But it does encode it! Each subsequent token's probability space encodes the next word(s) of the book with a non-zero probability that is significantly higher than random noise.
If you had access to a model's top p selection then I'd bet the book is in there consistently for every token. Is it statistically significant? Might be!
I'm not cheating because the number of attempts is so low it's irrelevant.
If I were to take a copyrighted work and chunk it up into 1000 pieces and encrypt each piece with a unique key, and give you all the pieces and keys, would it still be the copyrighted work? What if I shave off the last bit of each key before I give them to you, so you have a 50% chance of guessing the correct key for each piece? What if I shave two bits? What if it's a million pieces? When does it become transformative or no longer infringing for me to distribute?
The answer might surprise you.
Your test is more like the following:
Consider a password consisting of random words each chosen from a 4k dictionary. Say you choose 10 words. Then your password has log_2(4k)*10 entropy.
Now consider a validator that tells you when you gets a word right. Then you can guess one word at a time, and your password strength is log_2(4k*10). Exponentially weaker.
You're constructing the second scenario and pretending it's the first.
Also in your 50% probability scenario, each word is 1 bit, and even 50-100 bits is unguessable.

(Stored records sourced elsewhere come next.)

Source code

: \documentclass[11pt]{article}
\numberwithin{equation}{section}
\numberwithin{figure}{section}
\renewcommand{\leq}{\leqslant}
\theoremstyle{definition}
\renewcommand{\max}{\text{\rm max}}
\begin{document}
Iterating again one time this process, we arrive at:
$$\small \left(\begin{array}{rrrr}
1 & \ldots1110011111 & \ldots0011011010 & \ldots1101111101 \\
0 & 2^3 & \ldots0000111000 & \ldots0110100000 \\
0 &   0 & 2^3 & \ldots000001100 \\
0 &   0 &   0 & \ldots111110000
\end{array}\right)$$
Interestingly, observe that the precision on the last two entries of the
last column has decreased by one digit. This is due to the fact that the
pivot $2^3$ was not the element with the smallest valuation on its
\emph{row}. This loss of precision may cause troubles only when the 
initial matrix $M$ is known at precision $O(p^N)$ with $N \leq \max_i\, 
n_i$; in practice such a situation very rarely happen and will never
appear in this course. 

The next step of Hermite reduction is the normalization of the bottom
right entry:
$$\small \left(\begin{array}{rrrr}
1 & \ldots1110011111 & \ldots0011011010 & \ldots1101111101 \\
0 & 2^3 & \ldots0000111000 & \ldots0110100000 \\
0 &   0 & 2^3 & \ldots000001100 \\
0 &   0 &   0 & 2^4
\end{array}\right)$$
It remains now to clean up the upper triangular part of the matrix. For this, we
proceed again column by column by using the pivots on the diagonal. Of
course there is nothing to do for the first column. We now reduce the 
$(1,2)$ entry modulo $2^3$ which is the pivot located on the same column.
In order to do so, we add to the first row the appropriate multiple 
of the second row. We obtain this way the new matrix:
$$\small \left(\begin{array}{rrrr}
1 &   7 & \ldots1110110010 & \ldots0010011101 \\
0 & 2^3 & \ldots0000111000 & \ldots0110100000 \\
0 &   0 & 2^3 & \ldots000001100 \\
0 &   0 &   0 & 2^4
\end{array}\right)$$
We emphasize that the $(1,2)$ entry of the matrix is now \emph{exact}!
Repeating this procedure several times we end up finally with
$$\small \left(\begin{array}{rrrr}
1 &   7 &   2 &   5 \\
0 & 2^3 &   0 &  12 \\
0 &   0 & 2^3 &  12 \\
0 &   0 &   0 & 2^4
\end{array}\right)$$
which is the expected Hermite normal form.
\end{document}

A 1000 word key where each word provides 1 bit would be absurdly strong.
You're still missing the point. The numbers don't matter because it's copyright infringement as long as I can get the book out. As long as I know the key, or the seed, I can get the book out. In court, how would you prove it's not infringement?
Because you put the book in. Again, this is measurable. Compress the book with a model as the predictor. The residual is you having to give it the answer. It's literally you telling it the book.